Berry, who lives near Bonanza, also found the class thrilling, adding it was initially difficult because of her inexperience in drawing. She specializes in quilt art and textile designs and soon found herself drawn to Maria's teaching methods.

"I would sketch out rough sketches before, but I wanted to learn more on how to draw properly," Berry said. "I've had some success showing my art quilts and textile designs, but I can always learn more."

Barnett said she enjoyed Maria's ability to "guide" the students along in the class. Maria answered questions about technique and helped each student discover what worked best for creating art, she said.

"I think Ana Maria offered a lot of encouragement for us," said Barnett, a Fort Smith resident. "Perfection is sometimes un-achievable, depending on what you think is perfection. Ana Maria gave us encouragement to find out what inspires us to draw."

Among Barnett's favorite creations were charcoal drawings of a pyramid, sphere and cube, as well as a drawing of her cat.

"I enjoyed being able to use my fingers and kind of smear the charcoal around, to see what kind of shading and things I could do."

The colorful venue added to the creative process for Montiel.

"La Colmena is what Ana Maria calls the building," she said. "'The Hive' is what it means."

Berry said she was proud to be a lifelong fan of art. For her, creating and admiring art have been therapeutic.

"It's been a good, creative outlet, and it's relaxing to do those sorts of things," Berry said. "I think art is something that is dear to my heart.

"And you can look at older paintings from the 17th century, and you see the clothes they wore and how their lifestyle was," she added. "It's all really exciting."

Claire Kolberg, event director for 64.6 Downtown, called the classes an "exciting" partnership.

"We are thrilled to have Ana Maria, a world-renowned artist, call Fort Smith, Ark., her home," she said. "Even more exciting is that she has embraced our quality of life and sense of purpose."
Maria admitted that she has been impressed by her students' work.
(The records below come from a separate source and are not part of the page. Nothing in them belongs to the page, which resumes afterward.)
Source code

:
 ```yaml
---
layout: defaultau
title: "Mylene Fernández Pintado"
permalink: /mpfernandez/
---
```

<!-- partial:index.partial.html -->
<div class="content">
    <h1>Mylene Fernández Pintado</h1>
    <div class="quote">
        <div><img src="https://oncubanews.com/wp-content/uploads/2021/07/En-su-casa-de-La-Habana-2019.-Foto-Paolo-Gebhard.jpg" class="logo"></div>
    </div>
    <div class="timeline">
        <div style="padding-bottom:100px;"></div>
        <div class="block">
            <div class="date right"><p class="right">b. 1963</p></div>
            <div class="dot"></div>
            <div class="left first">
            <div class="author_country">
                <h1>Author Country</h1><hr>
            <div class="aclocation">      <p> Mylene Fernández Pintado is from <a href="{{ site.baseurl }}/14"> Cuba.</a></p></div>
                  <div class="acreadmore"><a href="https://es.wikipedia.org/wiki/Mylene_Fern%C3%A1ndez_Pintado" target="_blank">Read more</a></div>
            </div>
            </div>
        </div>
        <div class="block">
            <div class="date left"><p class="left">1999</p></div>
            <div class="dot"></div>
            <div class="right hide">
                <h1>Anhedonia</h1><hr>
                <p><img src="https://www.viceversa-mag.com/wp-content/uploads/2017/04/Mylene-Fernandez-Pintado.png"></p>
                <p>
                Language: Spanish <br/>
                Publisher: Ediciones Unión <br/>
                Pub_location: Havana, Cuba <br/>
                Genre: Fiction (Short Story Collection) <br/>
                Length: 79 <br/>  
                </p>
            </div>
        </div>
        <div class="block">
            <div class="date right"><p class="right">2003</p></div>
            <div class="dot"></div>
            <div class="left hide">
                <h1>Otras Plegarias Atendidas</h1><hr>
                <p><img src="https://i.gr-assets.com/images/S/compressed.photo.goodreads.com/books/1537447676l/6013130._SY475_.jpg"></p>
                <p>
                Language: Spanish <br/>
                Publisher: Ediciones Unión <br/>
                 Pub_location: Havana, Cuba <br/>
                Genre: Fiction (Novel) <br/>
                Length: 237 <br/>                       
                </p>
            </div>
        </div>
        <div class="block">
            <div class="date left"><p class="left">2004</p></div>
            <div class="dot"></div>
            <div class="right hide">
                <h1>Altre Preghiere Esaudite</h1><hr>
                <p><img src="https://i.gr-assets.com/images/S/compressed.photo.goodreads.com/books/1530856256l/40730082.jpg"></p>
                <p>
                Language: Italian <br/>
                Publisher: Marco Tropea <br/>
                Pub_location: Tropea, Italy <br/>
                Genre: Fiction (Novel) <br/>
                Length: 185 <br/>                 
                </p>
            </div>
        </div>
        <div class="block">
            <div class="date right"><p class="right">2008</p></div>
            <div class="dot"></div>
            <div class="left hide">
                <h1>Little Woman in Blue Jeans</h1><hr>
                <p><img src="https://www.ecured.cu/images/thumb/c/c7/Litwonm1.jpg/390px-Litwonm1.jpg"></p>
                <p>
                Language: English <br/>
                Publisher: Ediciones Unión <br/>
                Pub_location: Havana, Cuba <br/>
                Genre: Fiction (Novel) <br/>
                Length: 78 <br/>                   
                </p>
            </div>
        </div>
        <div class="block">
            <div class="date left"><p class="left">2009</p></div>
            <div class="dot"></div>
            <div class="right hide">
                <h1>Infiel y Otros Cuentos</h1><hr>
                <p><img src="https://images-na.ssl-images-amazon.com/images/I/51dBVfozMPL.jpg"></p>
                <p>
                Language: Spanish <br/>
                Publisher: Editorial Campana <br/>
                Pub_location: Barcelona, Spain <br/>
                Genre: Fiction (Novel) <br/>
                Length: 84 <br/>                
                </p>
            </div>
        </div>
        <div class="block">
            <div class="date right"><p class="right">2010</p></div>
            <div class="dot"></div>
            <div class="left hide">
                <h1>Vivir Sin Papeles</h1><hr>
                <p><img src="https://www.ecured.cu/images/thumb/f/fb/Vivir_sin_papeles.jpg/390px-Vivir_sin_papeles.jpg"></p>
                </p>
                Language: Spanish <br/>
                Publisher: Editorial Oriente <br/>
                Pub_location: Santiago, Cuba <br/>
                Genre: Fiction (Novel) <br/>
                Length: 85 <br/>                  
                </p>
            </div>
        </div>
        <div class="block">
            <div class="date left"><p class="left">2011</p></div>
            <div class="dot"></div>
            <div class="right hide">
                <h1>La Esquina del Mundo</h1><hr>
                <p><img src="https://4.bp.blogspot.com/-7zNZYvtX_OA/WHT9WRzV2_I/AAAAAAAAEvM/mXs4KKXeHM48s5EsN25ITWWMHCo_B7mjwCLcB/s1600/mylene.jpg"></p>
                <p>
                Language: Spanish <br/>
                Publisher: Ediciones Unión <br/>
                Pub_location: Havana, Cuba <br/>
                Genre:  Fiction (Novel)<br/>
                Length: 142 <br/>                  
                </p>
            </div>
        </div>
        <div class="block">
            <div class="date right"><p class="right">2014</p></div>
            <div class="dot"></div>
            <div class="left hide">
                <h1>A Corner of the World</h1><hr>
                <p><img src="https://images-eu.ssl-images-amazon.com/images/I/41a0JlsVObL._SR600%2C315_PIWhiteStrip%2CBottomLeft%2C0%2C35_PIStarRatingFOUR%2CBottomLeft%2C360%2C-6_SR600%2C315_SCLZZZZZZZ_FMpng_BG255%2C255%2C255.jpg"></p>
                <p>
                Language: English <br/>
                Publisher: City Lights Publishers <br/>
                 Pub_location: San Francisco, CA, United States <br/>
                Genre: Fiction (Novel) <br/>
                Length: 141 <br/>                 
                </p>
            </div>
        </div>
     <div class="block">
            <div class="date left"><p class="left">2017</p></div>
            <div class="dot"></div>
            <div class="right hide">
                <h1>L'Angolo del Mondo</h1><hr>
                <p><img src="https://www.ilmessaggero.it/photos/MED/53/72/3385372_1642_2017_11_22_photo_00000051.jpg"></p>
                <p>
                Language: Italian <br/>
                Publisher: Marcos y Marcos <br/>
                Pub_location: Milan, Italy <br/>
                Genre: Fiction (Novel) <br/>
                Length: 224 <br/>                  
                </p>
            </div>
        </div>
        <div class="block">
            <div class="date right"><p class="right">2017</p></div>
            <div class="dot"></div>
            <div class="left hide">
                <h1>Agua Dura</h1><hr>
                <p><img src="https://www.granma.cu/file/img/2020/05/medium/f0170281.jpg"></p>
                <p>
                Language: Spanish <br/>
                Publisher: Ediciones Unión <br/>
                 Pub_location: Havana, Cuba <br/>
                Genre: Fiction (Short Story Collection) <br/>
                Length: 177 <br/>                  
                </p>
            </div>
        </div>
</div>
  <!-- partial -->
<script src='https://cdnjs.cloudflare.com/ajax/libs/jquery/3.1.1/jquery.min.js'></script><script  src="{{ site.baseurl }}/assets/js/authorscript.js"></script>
"It's an honor for me that they chose to be in my classes," she said. "I want to unify the art community in Fort Smith and to create an active artistic society with kids and adults. I want to help them expand their knowledge and find their own style to form free, confident future artists."
Maria predicted that some of her students will continue to pursue art as a profession.

"All of them are very smart and creative," she said. "I can see them being successful and doing wonderful, creative things."